### THE PROBLEM:
This exercise calls for every record to be set down again, exactly and in full.

Source texts of formatted documents:
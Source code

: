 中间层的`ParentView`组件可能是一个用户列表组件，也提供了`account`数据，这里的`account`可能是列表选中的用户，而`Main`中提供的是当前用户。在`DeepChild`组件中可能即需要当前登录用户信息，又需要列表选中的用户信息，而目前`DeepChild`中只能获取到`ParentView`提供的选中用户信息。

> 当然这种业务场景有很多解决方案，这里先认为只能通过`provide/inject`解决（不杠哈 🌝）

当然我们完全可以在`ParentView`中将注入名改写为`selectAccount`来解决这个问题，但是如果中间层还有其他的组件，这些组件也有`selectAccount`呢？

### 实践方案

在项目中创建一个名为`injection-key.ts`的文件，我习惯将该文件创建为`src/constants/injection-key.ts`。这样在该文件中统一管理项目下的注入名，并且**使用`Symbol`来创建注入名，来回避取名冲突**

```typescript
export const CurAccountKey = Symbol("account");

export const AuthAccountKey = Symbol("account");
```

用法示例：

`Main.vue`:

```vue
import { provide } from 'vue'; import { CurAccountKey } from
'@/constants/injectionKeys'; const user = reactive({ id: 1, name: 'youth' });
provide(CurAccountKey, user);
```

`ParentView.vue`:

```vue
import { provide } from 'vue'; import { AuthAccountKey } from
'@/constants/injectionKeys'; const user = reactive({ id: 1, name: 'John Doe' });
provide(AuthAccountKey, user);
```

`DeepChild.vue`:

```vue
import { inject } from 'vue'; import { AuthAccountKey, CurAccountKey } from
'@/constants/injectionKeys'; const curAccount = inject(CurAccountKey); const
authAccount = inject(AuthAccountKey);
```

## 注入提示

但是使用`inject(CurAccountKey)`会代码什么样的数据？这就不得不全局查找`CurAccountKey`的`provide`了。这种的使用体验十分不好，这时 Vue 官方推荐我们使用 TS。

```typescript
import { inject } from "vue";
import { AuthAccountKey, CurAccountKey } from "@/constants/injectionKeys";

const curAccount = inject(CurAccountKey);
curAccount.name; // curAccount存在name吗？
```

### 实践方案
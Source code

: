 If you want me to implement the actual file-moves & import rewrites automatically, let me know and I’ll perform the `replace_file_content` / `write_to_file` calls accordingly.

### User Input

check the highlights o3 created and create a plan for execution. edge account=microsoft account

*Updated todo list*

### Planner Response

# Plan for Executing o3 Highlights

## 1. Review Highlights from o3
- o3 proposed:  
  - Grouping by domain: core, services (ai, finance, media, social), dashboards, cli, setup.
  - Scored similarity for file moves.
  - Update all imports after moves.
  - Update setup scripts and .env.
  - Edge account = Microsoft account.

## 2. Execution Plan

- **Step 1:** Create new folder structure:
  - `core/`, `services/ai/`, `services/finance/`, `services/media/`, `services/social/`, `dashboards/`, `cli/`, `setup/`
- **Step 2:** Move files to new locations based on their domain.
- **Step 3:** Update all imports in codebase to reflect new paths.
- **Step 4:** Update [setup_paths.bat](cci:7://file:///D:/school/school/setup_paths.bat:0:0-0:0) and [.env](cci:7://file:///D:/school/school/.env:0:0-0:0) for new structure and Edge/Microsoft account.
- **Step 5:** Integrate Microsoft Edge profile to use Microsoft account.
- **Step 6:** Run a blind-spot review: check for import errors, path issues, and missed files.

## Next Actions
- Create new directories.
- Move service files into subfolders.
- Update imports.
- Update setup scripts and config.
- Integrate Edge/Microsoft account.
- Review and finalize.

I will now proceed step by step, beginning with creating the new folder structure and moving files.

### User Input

### EXERCISE RESPONSE:
Source code

: 中间层的`ParentView`组件可能是一个用户列表组件，也提供了`account`数据，这里的`account`可能是列表选中的用户，而`Main`中提供的是当前用户。在`DeepChild`组件中可能即需要当前登录用户信息，又需要列表选中的用户信息，而目前`DeepChild`中只能获取到`ParentView`提供的选中用户信息。

> 当然这种业务场景有很多解决方案，这里先认为只能通过`provide/inject`解决（不杠哈 🌝）

当然我们完全可以在`ParentView`中将注入名改写为`selectAccount`来解决这个问题，但是如果中间层还有其他的组件，这些组件也有`selectAccount`呢？

### 实践方案

在项目中创建一个名为`injection-key.ts`的文件，我习惯将该文件创建为`src/constants/injection-key.ts`。这样在该文件中统一管理项目下的注入名，并且**使用`Symbol`来创建注入名，来回避取名冲突**

```typescript
export const CurAccountKey = Symbol("account");

export const AuthAccountKey = Symbol("account");
```

用法示例：

`Main.vue`:

```vue
import { provide } from 'vue'; import { CurAccountKey } from
'@/constants/injectionKeys'; const user = reactive({ id: 1, name: 'youth' });
provide(CurAccountKey, user);
```

`ParentView.vue`:

```vue
import { provide } from 'vue'; import { AuthAccountKey } from
'@/constants/injectionKeys'; const user = reactive({ id: 1, name: 'John Doe' });
provide(AuthAccountKey, user);
```

`DeepChild.vue`:

```vue
import { inject } from 'vue'; import { AuthAccountKey, CurAccountKey } from
'@/constants/injectionKeys'; const curAccount = inject(CurAccountKey); const
authAccount = inject(AuthAccountKey);
```

## 注入提示

但是使用`inject(CurAccountKey)`会代码什么样的数据？这就不得不全局查找`CurAccountKey`的`provide`了。这种的使用体验十分不好，这时 Vue 官方推荐我们使用 TS。

```typescript
import { inject } from "vue";
import { AuthAccountKey, CurAccountKey } from "@/constants/injectionKeys";

const curAccount = inject(CurAccountKey);
curAccount.name; // curAccount存在name吗？
```

### 实践方案
Source code

: If you want me to implement the actual file-moves & import rewrites automatically, let me know and I’ll perform the `replace_file_content` / `write_to_file` calls accordingly.

### User Input

check the highlights o3 created and create a plan for execution. edge account=microsoft account

*Updated todo list*

### Planner Response

# Plan for Executing o3 Highlights

## 1. Review Highlights from o3
- o3 proposed:  
  - Grouping by domain: core, services (ai, finance, media, social), dashboards, cli, setup.
  - Scored similarity for file moves.
  - Update all imports after moves.
  - Update setup scripts and .env.
  - Edge account = Microsoft account.

## 2. Execution Plan

- **Step 1:** Create new folder structure:
  - `core/`, `services/ai/`, `services/finance/`, `services/media/`, `services/social/`, `dashboards/`, `cli/`, `setup/`
- **Step 2:** Move files to new locations based on their domain.
- **Step 3:** Update all imports in codebase to reflect new paths.
- **Step 4:** Update [setup_paths.bat](cci:7://file:///D:/school/school/setup_paths.bat:0:0-0:0) and [.env](cci:7://file:///D:/school/school/.env:0:0-0:0) for new structure and Edge/Microsoft account.
- **Step 5:** Integrate Microsoft Edge profile to use Microsoft account.
- **Step 6:** Run a blind-spot review: check for import errors, path issues, and missed files.

## Next Actions
- Create new directories.
- Move service files into subfolders.
- Update imports.
- Update setup scripts and config.
- Integrate Edge/Microsoft account.
- Review and finalize.

I will now proceed step by step, beginning with creating the new folder structure and moving files.

### User Input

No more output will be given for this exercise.